To break the human body down to its elements, takes away the fact we have an eternal soul. This goes directly against a Creation and Creator Yahuwah, and therefore makes man 'God' by saying we created our circumstances therefore we make choice cause thats all we are, just a complex structure of protons neutrons and electrons.

We don't send out energies to people, but we do send out unclean spirits that are contained within ourselves, not demons but evil spirits that affect everyone. And we can send out good clean spirits that lift up people, and bring joy to their lives and give them hope.

Revelations 16:13 "And I saw three unclean spirits like frogs come out of the mouth of the dragon, and out of the mouth of the beast, and out of the mouth of the false prophet."

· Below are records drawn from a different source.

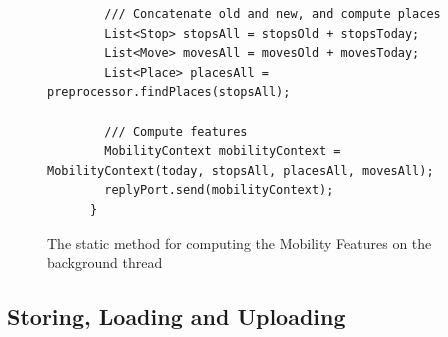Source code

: \begin{figure}
\begin{verbatim}
        /// Concatenate old and new, and compute places
        List<Stop> stopsAll = stopsOld + stopsToday;
        List<Move> movesAll = movesOld + movesToday;
        List<Place> placesAll = preprocessor.findPlaces(stopsAll);

        /// Compute features
        MobilityContext mobilityContext = MobilityContext(today, stopsAll, placesAll, movesAll);
        replyPort.send(mobilityContext);
      }
    \end{verbatim}
    \caption{The static method for computing the Mobility Features on the background thread}
    \label{fig:async-computation}
\end{figure}

\subsection{Storing, Loading and Uploading}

We don't realize how much of our lives is affected spiritually day to day. And when we learn to acknowledge it, we can understand how to control it. Yelling at someone, or putting them down, discouraging people is sending out unclean spirits to them, if they accept them it will negatively affect them, if they don't they will not be affected. Likewise with encouragement, love, and compassion sends out clean spirits that flow from around us and if the person accepts it, will be lifted up positively. This has nothing to do with our own power, but this is a power we don't see or understand fully, where we must be cautious always how to speak to people, as that is where these spirits come from, from our words out of our mouth like Revelations states.

What happens when you are 'moved' by a song? Or what happens when someone offends you or your family and you become upset? Or when your sad and someone just hugs you and doesnt say anything? How did you become 'empowered' by that song? Or why did you suddenly become angry at that person? Why did you right away feel compassion from that person who hugged you?

When in a relationship, these days men and women want the best for each other in the beginning, but after time of knowing each other, most get annnoyed by simple quirks or habits and also get lazy over time. In the beginning the 'love birds' are together dating, having fun, talking, helping one another, and after that they now are married or permanently together, the challenge or the fight for each other is over. And the desire for one another faulters, slides, or some cases is strengthened when people become closer. People don't send out 'energy' to each other in that instance but both individuals want the same thing, companionship and love. So they both comprimise a little to get what they want. And when you get it, its not always what you thought it would be.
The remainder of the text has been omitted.